「好きな〇〇は何ですか」という質問は、相手を知るために最初に投げかけられがちな質問だ。
私が好きなことは何ですかと問われたら、「読書」は好きなことの項目に入っていたし、好きな場所はどこかと問われれば「本屋」と答えていた気がする。
あなたに聞いてみたい。「好き」と「仕事」は繋がっていますか
「お仕事は何をされているんですか?」
「図書館関係の仕事をしています」
「素敵ですね、好きなことをお仕事に活かせているなんて」
「本当にそう思いますか。私の仕事は……」
喉元まで出かかった本音を心臓より下に押し戻すような想像をしながら飲み込んで、そうですねと曖昧に笑った。
図書館の仕事というと、聞こえとしては静かで知的で、確かに魅力的だと思う。しかし、それは利用者に見せている姿であって、私の仕事はその空間を支えるバックヤードにある。そしてそこは図書館ではない。
「仕事をやめたい」
「あの人と働きたくない」
「会社は親身になってくれない」
今日も来た。まただ。定期的に来る。ひずみにはまって押しつぶされていく感覚。想像上のはずなのに呼吸がしづらい。上司が言った通りの対応をすることが今後の私にとって一番ダメージが少ないけれど、目の前で涙するこの従業員にとって指示通りの対応はおそらく不正解だ。
この仕事に就いてから、働く空間に好きだったはずの本が並んでいることを忘れてしまう。不満を漏らす従業員を見るたびに彼らの履歴書を見た。
誰もが書いていた、「本が好き」「本に携わる仕事がしたい」という言葉。その「好き」とあなたたちの仕事は本当に繋がっていますか、自分の立場を無視してそう聞いてみたかった。
「仕事」は「私」自身ではない、けれどいつの間にか「私」の一部分に
ある時、いつも通り退職したい旨の連絡を受け、いつも通りの手順で面談を行う約束をした。
その時期はそういった話が相次いでいてもう何も感じなくなっていた。また募集広告を準備しなければと、ただそれだけでしかない。
退職理由を一通り話した後、彼女は話の最後に「この仕事が好きです」と言った。その言葉を耳にしたとき、鼓膜をざらっとかすめるような、体にしみこまない何かを感じ、私はもうその言葉を素直に受け入れられないことを知った。
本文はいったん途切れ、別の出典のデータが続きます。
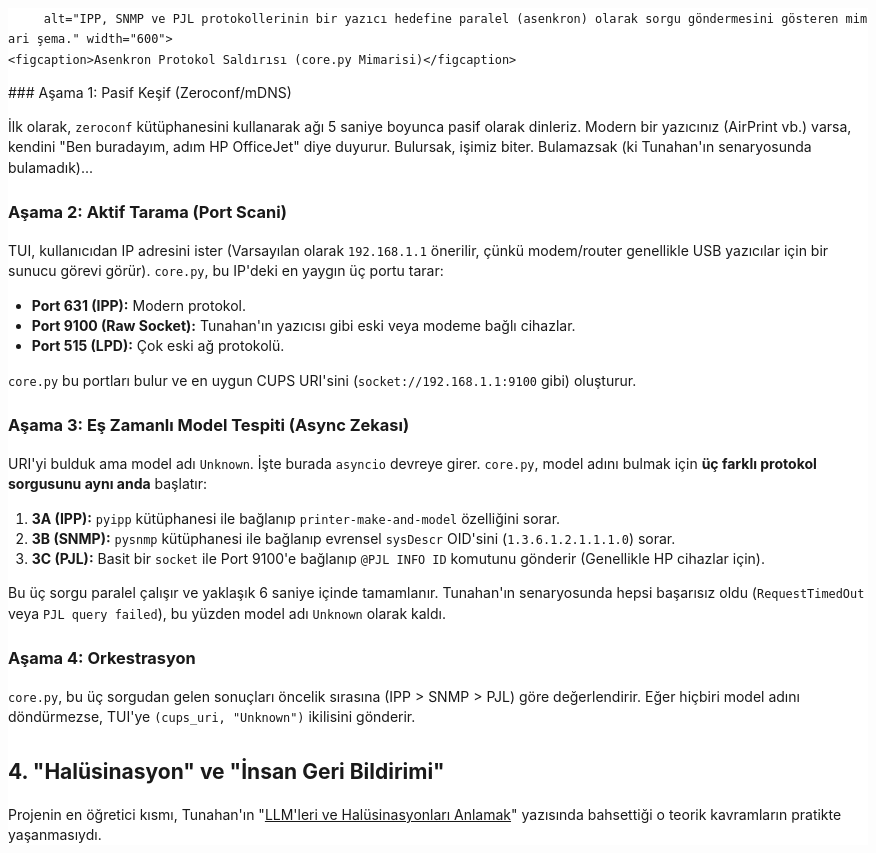          alt="IPP, SNMP ve PJL protokollerinin bir yazıcı hedefine paralel (asenkron) olarak sorgu göndermesini gösteren mimari şema." width="600">
    <figcaption>Asenkron Protokol Saldırısı (core.py Mimarisi)</figcaption>
</figure>
### Aşama 1: Pasif Keşif (Zeroconf/mDNS)

İlk olarak, `zeroconf` kütüphanesini kullanarak ağı 5 saniye boyunca pasif olarak dinleriz. Modern bir yazıcınız (AirPrint vb.) varsa, kendini "Ben buradayım, adım HP OfficeJet" diye duyurur. Bulursak, işimiz biter. Bulamazsak (ki Tunahan'ın senaryosunda bulamadık)...

### Aşama 2: Aktif Tarama (Port Scani)

TUI, kullanıcıdan IP adresini ister (Varsayılan olarak `192.168.1.1` önerilir, çünkü modem/router genellikle USB yazıcılar için bir sunucu görevi görür). `core.py`, bu IP'deki en yaygın üç portu tarar:

* **Port 631 (IPP):** Modern protokol.
* **Port 9100 (Raw Socket):** Tunahan'ın yazıcısı gibi eski veya modeme bağlı cihazlar.
* **Port 515 (LPD):** Çok eski ağ protokolü.

`core.py` bu portları bulur ve en uygun CUPS URI'sini (`socket://192.168.1.1:9100` gibi) oluşturur.

### Aşama 3: Eş Zamanlı Model Tespiti (Async Zekası)

URI'yi bulduk ama model adı `Unknown`. İşte burada `asyncio` devreye girer. `core.py`, model adını bulmak için **üç farklı protokol sorgusunu aynı anda** başlatır:

1. **3A (IPP):** `pyipp` kütüphanesi ile bağlanıp `printer-make-and-model` özelliğini sorar.
2. **3B (SNMP):** `pysnmp` kütüphanesi ile bağlanıp evrensel `sysDescr` OID'sini (`1.3.6.1.2.1.1.1.0`) sorar.
3. **3C (PJL):** Basit bir `socket` ile Port 9100'e bağlanıp `@PJL INFO ID` komutunu gönderir (Genellikle HP cihazlar için).

Bu üç sorgu paralel çalışır ve yaklaşık 6 saniye içinde tamamlanır. Tunahan'ın senaryosunda hepsi başarısız oldu (`RequestTimedOut` veya `PJL query failed`), bu yüzden model adı `Unknown` olarak kaldı.

### Aşama 4: Orkestrasyon

`core.py`, bu üç sorgudan gelen sonuçları öncelik sırasına (IPP > SNMP > PJL) göre değerlendirir. Eğer hiçbiri model adını döndürmezse, TUI'ye `(cups_uri, "Unknown")` ikilisini gönderir.

## 4. "Halüsinasyon" ve "İnsan Geri Bildirimi"

Projenin en öğretici kısmı, Tunahan'ın "[LLM'leri ve Halüsinasyonları Anlamak](https://funeralcs.com/posts/llmleri-ve-hal%C3%BCsinasyonlar%C4%B1-anlamak)" yazısında bahsettiği o teorik kavramların pratikte yaşanmasıydı.

<figure>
でも、一つ救いだったことがある。それは、少なくとも彼女のその言葉には嘘がないように感じたことだ。
聡明で理知的な彼女の人柄がそう感じさせてくれたのだと思う。この仕事を好きだと感じてくれていた人がいた。それだけでありがたかった。感じてくれていた、だなんてまるで自分自身がこの仕事そのものみたいな言い方だけれど、目の前で怒りや悲しみを向けられるたび、そのような思いをさせてごめんなさい、あなたの思っていたような仕事ではなくてごめんなさいと謝っていた。
そのたびに私が悪いのだと、無意識に思うようになっていたのかもしれない。
仕事は私自身ではない。しかし彼らにとって私は仕事そのものだ。だから、彼女の「好き」という言葉を聞いた時、安堵した。
「また機会があればぜひ」
その言葉を、相手の目を見て言えたのはいつぶりだろう。その日はスマホの画面より、窓の外を流れる景色を見て帰った。
好きを仕事にするために働く。あの言葉を一回でも多く聞けるように
今日も図書館へ行く。従業員の皆さんが笑顔でいることを祈りながらバックヤードへと向かい、いつも通り挨拶をして回った。
バックヤードを抜けカウンターの外へ出ると、そこには静かで知的な空間が広がっていた。書架の間からカウンターを眺めると、従業員は落ち着いた丁寧な言葉で利用者と対話している。
これが「図書館」だ。あのバックヤードは利用者の言う「図書館」ではない。
そして私の仕事はここにはない、と目の前の書架に並ぶ本の背を整えながら考える。
私はこの仕事が好きではない。むしろ嫌いだとさえ思う。一週間のうち五日働いているが、そのうち少なくとも三日は嫌いだと思っている。
しかし、矛盾しているようだけれど担当している従業員にはこの仕事を好きでいてほしい。そのためにできる範囲で環境を整え、新たな仕事を生み出し、図書館で働くことを好きでいてもらうようにする。
「好きを仕事に」。どこかで聞いたことのあるようなキャッチコピー。
担当する従業員が「好きを仕事に」するために私は働いている。きっとどの業界でも誰かのそれを叶えるために奔走している人たちがいるのだろう。
この仕事をいつまでもすることは考えていない。でも今はこれでいい。
ここにいる間、私が何人を支えられるかなんて全く分からないけれど、「この仕事が好き」という言葉を一回でも多く聞けるように、私は今日もまたバックヤードの扉を開ける。